++++ Given data ++++

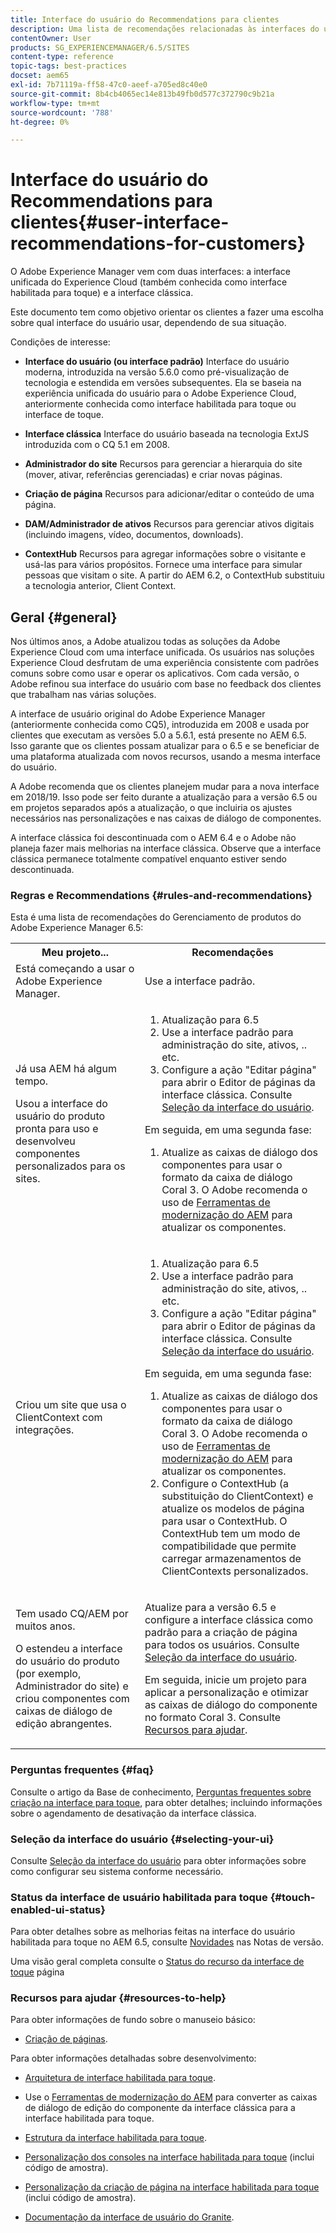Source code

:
 ```yaml
---
title: Interface do usuário do Recommendations para clientes
description: Uma lista de recomendações relacionadas às interfaces do usuário clássicas e otimizadas para toque.
contentOwner: User
products: SG_EXPERIENCEMANAGER/6.5/SITES
content-type: reference
topic-tags: best-practices
docset: aem65
exl-id: 7b71119a-ff58-47c0-aeef-a705ed8c40e0
source-git-commit: 8b4cb4065ec14e813b49fb0d577c372790c9b21a
workflow-type: tm+mt
source-wordcount: '788'
ht-degree: 0%

---
```


# Interface do usuário do Recommendations para clientes{#user-interface-recommendations-for-customers}

O Adobe Experience Manager vem com duas interfaces: a interface unificada do Experience Cloud (também conhecida como interface habilitada para toque) e a interface clássica.

Este documento tem como objetivo orientar os clientes a fazer uma escolha sobre qual interface do usuário usar, dependendo de sua situação.

Condições de interesse:

* **Interface do usuário (ou interface padrão)**
Interface do usuário moderna, introduzida na versão 5.6.0 como pré-visualização de tecnologia e estendida em versões subsequentes. Ela se baseia na experiência unificada do usuário para o Adobe Experience Cloud, anteriormente conhecida como interface habilitada para toque ou interface de toque.

* **Interface clássica**
Interface do usuário baseada na tecnologia ExtJS introduzida com o CQ 5.1 em 2008.

* **Administrador do site**
Recursos para gerenciar a hierarquia do site (mover, ativar, referências gerenciadas) e criar novas páginas.

* **Criação de página**
Recursos para adicionar/editar o conteúdo de uma página.

* **DAM/Administrador de ativos**
Recursos para gerenciar ativos digitais (incluindo imagens, vídeo, documentos, downloads).

* **ContextHub**
Recursos para agregar informações sobre o visitante e usá-las para vários propósitos. Fornece uma interface para simular pessoas que visitam o site. A partir do AEM 6.2, o ContextHub substituiu a tecnologia anterior, Client Context.

## Geral {#general}

Nos últimos anos, a Adobe atualizou todas as soluções da Adobe Experience Cloud com uma interface unificada. Os usuários nas soluções Experience Cloud desfrutam de uma experiência consistente com padrões comuns sobre como usar e operar os aplicativos. Com cada versão, o Adobe refinou sua interface do usuário com base no feedback dos clientes que trabalham nas várias soluções.

A interface de usuário original do Adobe Experience Manager (anteriormente conhecida como CQ5), introduzida em 2008 e usada por clientes que executam as versões 5.0 a 5.6.1, está presente no AEM 6.5. Isso garante que os clientes possam atualizar para o 6.5 e se beneficiar de uma plataforma atualizada com novos recursos, usando a mesma interface do usuário.

A Adobe recomenda que os clientes planejem mudar para a nova interface em 2018/19. Isso pode ser feito durante a atualização para a versão 6.5 ou em projetos separados após a atualização, o que incluiria os ajustes necessários nas personalizações e nas caixas de diálogo de componentes.

A interface clássica foi descontinuada com o AEM 6.4 e o Adobe não planeja fazer mais melhorias na interface clássica. Observe que a interface clássica permanece totalmente compatível enquanto estiver sendo descontinuada.

### Regras e Recommendations {#rules-and-recommendations}

Esta é uma lista de recomendações do Gerenciamento de produtos do Adobe Experience Manager 6.5:

<table>
 <tbody>
  <tr>
   <th>Meu projeto...</th>
   <th>Recomendações</th>
  </tr>
  <tr>
   <td>Está começando a usar o Adobe Experience Manager.</td>
   <td>Use a interface padrão.</td>
  </tr>
  <tr>
   <td><p>Já usa AEM há algum tempo.</p> <p>Usou a interface do usuário do produto pronta para uso e desenvolveu componentes personalizados para os sites.<br /> </p> </td>
   <td>
    <ol>
     <li>Atualização para 6.5</li>
     <li>Use a interface padrão para administração do site, ativos, .. etc.<br /> </li>
     <li>Configure a ação "Editar página" para abrir o Editor de páginas da interface clássica. Consulte <a href="#selecting-your-ui">Seleção da interface do usuário</a>.</li>
    </ol> <p>Em seguida, em uma segunda fase:</p>
    <ol>
     <li>Atualize as caixas de diálogo dos componentes para usar o formato da caixa de diálogo Coral 3. O Adobe recomenda o uso de <a href="/help/sites-developing/modernization-tools.md">Ferramentas de modernização do AEM</a> para atualizar os componentes.</li>
    </ol> </td>
  </tr>
  <tr>
   <td>Criou um site que usa o ClientContext com integrações.<br /> </td>
   <td>
    <ol>
     <li>Atualização para 6.5</li>
     <li>Use a interface padrão para administração do site, ativos, .. etc.</li>
     <li>Configure a ação "Editar página" para abrir o Editor de páginas da interface clássica. Consulte <a href="#selecting-your-ui">Seleção da interface do usuário</a>.</li>
    </ol> <p>Em seguida, em uma segunda fase:</p>
    <ol>
     <li>Atualize as caixas de diálogo dos componentes para usar o formato da caixa de diálogo Coral 3. O Adobe recomenda o uso de <a href="/help/sites-developing/modernization-tools.md">Ferramentas de modernização do AEM</a> para atualizar os componentes.</li>
     <li>Configure o ContextHub (a substituição do ClientContext) e atualize os modelos de página para usar o ContextHub. O ContextHub tem um modo de compatibilidade que permite carregar armazenamentos de ClientContexts personalizados.</li>
    </ol> </td>
  </tr>
  <tr>
   <td><p>Tem usado CQ/AEM por muitos anos.</p> <p>O estendeu a interface do usuário do produto (por exemplo, Administrador do site) e criou componentes com caixas de diálogo de edição abrangentes.</p> </td>
   <td><p>Atualize para a versão 6.5 e configure a interface clássica como padrão para a criação de página para todos os usuários. Consulte <a href="#selecting-your-ui">Seleção da interface do usuário</a>.</p> <p>Em seguida, inicie um projeto para aplicar a personalização e otimizar as caixas de diálogo do componente no formato Coral 3. Consulte <a href="#resources-to-help">Recursos para ajudar</a>.<br /> </p> </td>
  </tr>
 </tbody>
</table>

### Perguntas frequentes {#faq}

Consulte o artigo da Base de conhecimento, [Perguntas frequentes sobre criação na interface para toque](https://helpx.adobe.com/experience-manager/kb/index/touchui_faq.html), para obter detalhes; incluindo informações sobre o agendamento de desativação da interface clássica.

### Seleção da interface do usuário {#selecting-your-ui}

Consulte [Seleção da interface do usuário](/help/sites-authoring/select-ui.md) para obter informações sobre como configurar seu sistema conforme necessário.

### Status da interface de usuário habilitada para toque {#touch-enabled-ui-status}

Para obter detalhes sobre as melhorias feitas na interface do usuário habilitada para toque no AEM 6.5, consulte [Novidades](/help/release-notes/release-notes.md#what-s-new) nas Notas de versão.

Uma visão geral completa consulte o [Status do recurso da interface de toque](/help/release-notes/touch-ui-features-status.md) página

### Recursos para ajudar {#resources-to-help}

Para obter informações de fundo sobre o manuseio básico:

* [Criação de páginas](/help/sites-authoring/page-authoring.md).

Para obter informações detalhadas sobre desenvolvimento:

* [Arquitetura de interface habilitada para toque](/help/sites-developing/touch-ui-concepts.md).
* Use o [Ferramentas de modernização do AEM](/help/sites-developing/modernization-tools.md) para converter as caixas de diálogo de edição do componente da interface clássica para a interface habilitada para toque.

* [Estrutura da interface habilitada para toque](/help/sites-developing/touch-ui-structure.md).

* [Personalização dos consoles na interface habilitada para toque](/help/sites-developing/customizing-consoles-touch.md) (inclui código de amostra).

* [Personalização da criação de página na interface habilitada para toque](/help/sites-developing/customizing-page-authoring-touch.md) (inclui código de amostra).

* [Documentação da interface de usuário do Granite](https://helpx.adobe.com/experience-manager/6-5/sites/developing/using/reference-materials/granite-ui/api/index.html).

++++

Exercise directions:
In your answer, include only the lines above starting at the line that holds "Interface do usuário moderna, introduzida" and ending at the line that holds "A interface de usuário original", copied exactly.

Expected output:
Interface do usuário moderna, introduzida na versão 5.6.0 como pré-visualização de tecnologia e estendida em versões subsequentes. Ela se baseia na experiência unificada do usuário para o Adobe Experience Cloud, anteriormente conhecida como interface habilitada para toque ou interface de toque.

* **Interface clássica**
Interface do usuário baseada na tecnologia ExtJS introduzida com o CQ 5.1 em 2008.

* **Administrador do site**
Recursos para gerenciar a hierarquia do site (mover, ativar, referências gerenciadas) e criar novas páginas.

* **Criação de página**
Recursos para adicionar/editar o conteúdo de uma página.

* **DAM/Administrador de ativos**
Recursos para gerenciar ativos digitais (incluindo imagens, vídeo, documentos, downloads).

* **ContextHub**
Recursos para agregar informações sobre o visitante e usá-las para vários propósitos. Fornece uma interface para simular pessoas que visitam o site. A partir do AEM 6.2, o ContextHub substituiu a tecnologia anterior, Client Context.

## Geral {#general}

Nos últimos anos, a Adobe atualizou todas as soluções da Adobe Experience Cloud com uma interface unificada. Os usuários nas soluções Experience Cloud desfrutam de uma experiência consistente com padrões comuns sobre como usar e operar os aplicativos. Com cada versão, o Adobe refinou sua interface do usuário com base no feedback dos clientes que trabalham nas várias soluções.

A interface de usuário original do Adobe Experience Manager (anteriormente conhecida como CQ5), introduzida em 2008 e usada por clientes que executam as versões 5.0 a 5.6.1, está presente no AEM 6.5. Isso garante que os clientes possam atualizar para o 6.5 e se beneficiar de uma plataforma atualizada com novos recursos, usando a mesma interface do usuário.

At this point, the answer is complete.